Regierungskritisch und investigativ arbeitende Journalistinnen und Journalisten werden häufig durch staatliche Stellen oder diesen nahestehende Geschäftsleute unter Druck gesetzt oder an der Arbeit gehindert. So verlor Mitte Januar der Moderator Ostap Drosdow nach einer Sendung über Korruption in der Präsidialadministration seine Stelle beim Fernsehsender Kanal 4, der seit kurzem einem regierungsnahen Abgeordneten gehört. Anfang November 2021 wurden überraschend 50 Redaktionsmitglieder der englischsprachigen Kyiv Post entlassen und die Zeitung erschien vorrübergehend nicht. Einige von ihnen gründeten daraufhin The Kyiv Independent und geben seit Ende 2021 neben der Webseite einen Newsletter und einen Podcast heraus.
Im Oktober 2021 beklagte die Redaktion des öffentlichen Senders UA Perschyj, das Büro des Präsidenten habe versucht, die Auswahl der Gäste für bestimmte Sendungen zu beeinflussen.

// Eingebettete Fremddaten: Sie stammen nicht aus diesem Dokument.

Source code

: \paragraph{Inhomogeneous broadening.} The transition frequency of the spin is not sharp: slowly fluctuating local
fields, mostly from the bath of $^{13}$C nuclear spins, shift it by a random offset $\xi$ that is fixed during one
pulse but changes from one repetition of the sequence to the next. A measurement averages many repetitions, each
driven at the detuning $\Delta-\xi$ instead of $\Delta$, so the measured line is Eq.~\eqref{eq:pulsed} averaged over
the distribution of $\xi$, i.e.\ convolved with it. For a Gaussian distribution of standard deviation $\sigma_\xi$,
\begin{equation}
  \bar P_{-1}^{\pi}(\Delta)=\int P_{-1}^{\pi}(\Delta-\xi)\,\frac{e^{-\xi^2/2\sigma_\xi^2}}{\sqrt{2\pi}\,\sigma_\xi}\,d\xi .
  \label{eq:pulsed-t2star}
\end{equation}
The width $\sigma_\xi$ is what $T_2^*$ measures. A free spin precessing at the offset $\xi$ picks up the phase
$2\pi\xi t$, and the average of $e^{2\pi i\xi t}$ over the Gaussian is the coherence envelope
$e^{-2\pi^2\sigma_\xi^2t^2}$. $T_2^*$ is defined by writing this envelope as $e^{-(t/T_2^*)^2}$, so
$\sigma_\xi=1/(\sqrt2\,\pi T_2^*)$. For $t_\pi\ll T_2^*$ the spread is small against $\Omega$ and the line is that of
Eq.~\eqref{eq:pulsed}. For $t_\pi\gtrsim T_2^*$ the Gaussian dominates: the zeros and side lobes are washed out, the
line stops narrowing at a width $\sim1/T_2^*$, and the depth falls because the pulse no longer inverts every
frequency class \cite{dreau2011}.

Auch gegen die Redaktion des TV-Senders Prjamyj, der Ex-Präsident Petro Poroschenko nahesteht, gehen die Behörden seit Monaten vor. Im September 2020 verlor der dazugehörige Radiosender Prjamyj FM seine Lizenz.
Brandanschläge, Überwachung, gewalttätige Übergriffe
Immer wieder wird Gewalt gegen missliebige Medienschaffende ausgeübt, in den seltensten Fällen wird dies aufgeklärt und bestraft. Anfang Dezember 2021 steckten Unbekannte in der westukrainischen Stadt Uschgorod zwei Autos von Pawlo Biletskyj in Brand. Der Chefredakteur der Nachrichtenagentur Zido hatte über illegale Bereicherung in der lokalen Verwaltung berichtet. Weitere Brandanschläge trafen Ende Januar 2020 im westukrainischen Lwiw das Auto der RFE/RL- Reporterin Halyna Tereschtschuk und im August 2020 nahe Kiew einen Wagen des Investigativ-Programms Schemy.
Schemy ist ein gemeinsames Projekt des öffentlich-rechtlichen Senders UA Perschyj und Radio Free Europe/Radio Liberty, das wöchentlich über Korruption berichtet. Das machte die Redaktion in der Vergangenheit häufig zum Ziel von Angriffen. So entrissen im Oktober 2021 Sicherheitsleute der staatlichen Ukreksim-Bank einem Schemy-Team während eines Interviews mit dem Direktor der Bank die Kamera und zwangen sie nach einer kritischen Frage, Aufnahmen zu löschen. Schemy-Reporter Mychajlo Tkatsch beklagte mehrfach, er werde systematisch überwacht, die Polizei gehe dem jedoch nicht nach.